Wexners outbid county for trail property, keep it closed

A property along the Crystal River that was coveted by the county open space and trails program, was purchased by the Wexner family after they outbid Pitkin County.

The Wexners paid $5.5 million for the 50-acre property, located upstream from the BRB campground, and had a trail open to public passage along the river from the 1940s until the early 1990s.

The Wexners, who have tangled recently with Pitkin County over a proposed land swap with the Bureau of Land Management, have rejected outreach by the county to restore public access. They want to swap about 600 acres of land in Garfield County for 1,400 acres of BLM land that adjoins their Two Shoes Ranch in Pitkin County.

 Elk Mountain Lodge weighs heavily on cabin proposal in Ashcroft

The Pitkin County commissioners want assurances that a seven-cabin overnight lodging development proposed by Ashcroft Ski Touring won’t become a private enclave for a wealthy family.

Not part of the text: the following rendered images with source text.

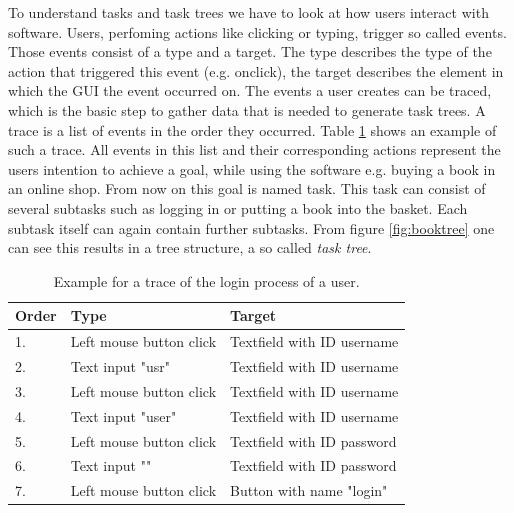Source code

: To understand tasks and task trees we have to look at how users interact with software.
Users, perfoming actions like clicking or typing, trigger so called events.
Those events consist of a type and a target.
The type describes the type of the action that triggered this event (e.g. onclick), the target describes the element in which the GUI the event occurred on.
The events a user creates can be traced, which is the basic step to gather data that is needed to generate task trees.
A trace is a list of events in the order they occurred. Table \ref{tab:trace} shows an example of such a trace.
All events in this list and their corresponding actions represent the users intention to achieve a goal, while using the software e.g. buying a book
in an online shop. From now on this goal is named task. This task can consist of several subtasks such as logging in or putting a book into the basket.
Each subtask itself can again contain further subtasks. From figure \ref{fig:booktree} one can see this results in a tree structure, a so called \textit{task tree}.

\begin{table}
\begin{center}
 \begin{tabular}{l|l|l}
	   Order & Type & Target \\
	 \hline
	 \hline
	   1. & Left mouse button click &  Textfield with ID username \\
	   2. & Text input "usr" &  Textfield with ID username \\
	   3. & Left mouse button click &  Textfield with ID username \\
	   4. & Text input "user" &  Textfield with ID username \\
	   5. &Left mouse button click &  Textfield with ID password \\
	   6. & Text input "" &  Textfield with ID password \\
	   7. &Left mouse button click &  Button with name "login" \\
	  \end{tabular}
  \end{center}
  \caption{Example for a trace of the login process of a user.\cite{harms2013}}
  \label{tab:trace}
  \end{table}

The conversion in 2007 of the 17,000-square-foot Elk Mountain Lodge into a vacation home for billionaire Bill Koch weighed heavily in the discussion.

The commissioners are reluctant to amend zoning without a deed restriction or other legal covenant restricting future use. They also want owner John Wilcox to make good on a previous commitment to build five units of employee housing.

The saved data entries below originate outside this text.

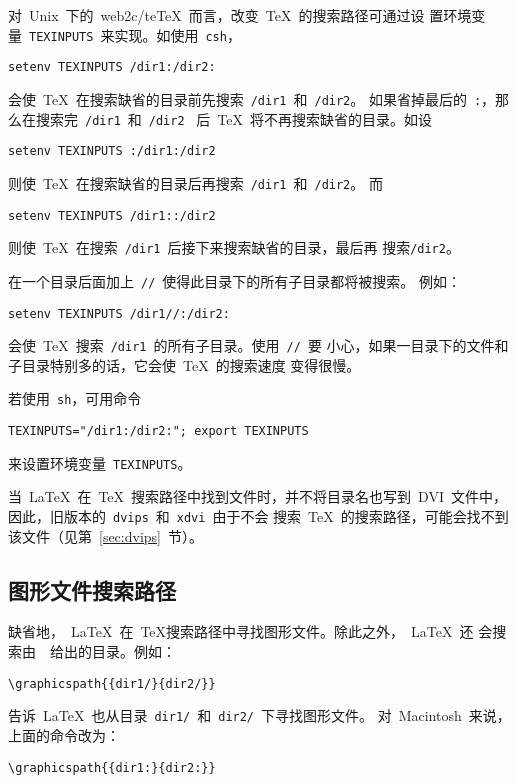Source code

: 对~Unix~下的~web2c/te\TeX{}~而言，改变~TeX~的搜索路径可通过设
置环境变量~\texttt{TEXINPUTS}~来实现。如使用~\texttt{csh}，
\begin{Verbatim}[xleftmargin=1cm]
setenv TEXINPUTS /dir1:/dir2:
\end{Verbatim}
会使~\TeX{}~在搜索缺省的目录前先搜索~\texttt{/dir1}~和~\texttt{/dir2}。
如果省掉最后的~\texttt{:}，那么在搜索完~\texttt{/dir1}~和~\texttt{/dir2}
~后~\TeX{}~将不再搜索缺省的目录。如设
\begin{Verbatim}[xleftmargin=1cm]
setenv TEXINPUTS :/dir1:/dir2
\end{Verbatim}
则使~\TeX{}~在搜索缺省的目录后再搜索~\texttt{/dir1}~和~\texttt{/dir2}。
而
\begin{Verbatim}[xleftmargin=1cm]
setenv TEXINPUTS /dir1::/dir2
\end{Verbatim}
则使~\TeX{}~在搜索~\texttt{/dir1}~后接下来搜索缺省的目录，最后再
搜索\texttt{/dir2}。

在一个目录后面加上~\texttt{//}~使得此目录下的所有子目录都将被搜索。
例如：
\begin{Verbatim}[xleftmargin=1cm]
setenv TEXINPUTS /dir1//:/dir2:
\end{Verbatim}
会使~\TeX{}~搜索~\texttt{/dir1}~的所有子目录。使用~\texttt{//}~要
小心，如果一目录下的文件和子目录特别多的话，它会使~\TeX{}~的搜索速度
变得很慢。

若使用~\texttt{sh}，可用命令
\begin{Verbatim}[xleftmargin=1cm]
TEXINPUTS="/dir1:/dir2:"; export TEXINPUTS
\end{Verbatim}
来设置环境变量~\texttt{TEXINPUTS}。

当~\LaTeX~在~\TeX{}~搜索路径中找到文件时，并不将目录名也写到~DVI~文件中，
因此，旧版本的~\texttt{dvips}~和~\texttt{xdvi}~由于不会
搜索~\TeX{}~的搜索路径，可能会找不到该文件（见第~\ref{sec:dvips}~节）。

\subsection{图形文件搜索路径}\label{ssec:graphpath}

缺省地，~\LaTeX{}~在~\TeX{}搜索路径中寻找图形文件。除此之外，~\LaTeX{}~还
会搜索由~~给出的目录。例如：
\begin{Verbatim}[xleftmargin=1cm]
\graphicspath{{dir1/}{dir2/}}
\end{Verbatim}
告诉~\LaTeX{}~也从目录~\texttt{dir1/}~和~\texttt{dir2/}~下寻找图形文件。
对~Macintosh~来说，上面的命令改为：
\begin{Verbatim}[xleftmargin=1cm]
\graphicspath{{dir1:}{dir2:}}
\end{Verbatim}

More property owners appealing taxes

Thirty-nine county property owners have appealed their latest property tax valuations to the state Board of Assessment Appeals, in what Pitkin County Assessor Tom Isaac says is an increasing trend of tax-dollar gamesmanship.

Appellants range from owners of mobile homes to developers of massive commercial developments such as Base Village’s Viceroy Hotel. Many of the wealthier appellants have adopted a strategy of conceding local proceedings and then appealing to state board, which Isaac says is more inclined to lower values to a compromised amount, in turn encouraging further appeals.

Charges dismissed against county, building inspectors

All civil and criminal charges have been dismissed against Pitkin County and two building inspectors for their alleged role in the deaths of the Denver family who died of carbon monoxide poisoning in a home near Aspen three years ago.

U.S. District Judge William Martinez in Denver brought a civil suit by surviving members of the Lofgren family to an end by ruling that they failed to prove that the county, building inspector Brian Pawl and former inspector Erik Peltonen created the danger that led to the deaths of the couple and their two children.

Colorado District Court Judge James Boyd subsequently dismissed criminal against Peltonen and Marlin Brown, owner of a heating and plumbing company that worked on the snowmelt system that is identified as the source of the carbon monoxide leak.

 Crystal Valley Alabaster Mine awaits USFS ruling

An alabaster mine south of Carbondale that has been sitting dormant since 2003 could be back in business soon, depending on pending decision by the U.S. Forest Service about the mine’s impact on bighorn sheep.

The Mystic Eagle Mine has tons of alabaster, a stone prized by sculptors and developers of high end properties who use it for countertops. The new owners want to resume production, but say they won’t if they have to comply with strict seasonal closures from the Forest Service.

However, the Pitkin County commissioners, 11 environmental groups and a nearby neighborhood have expressed opposition to the mine outright, or have said they want activity limited, to protect the sheep.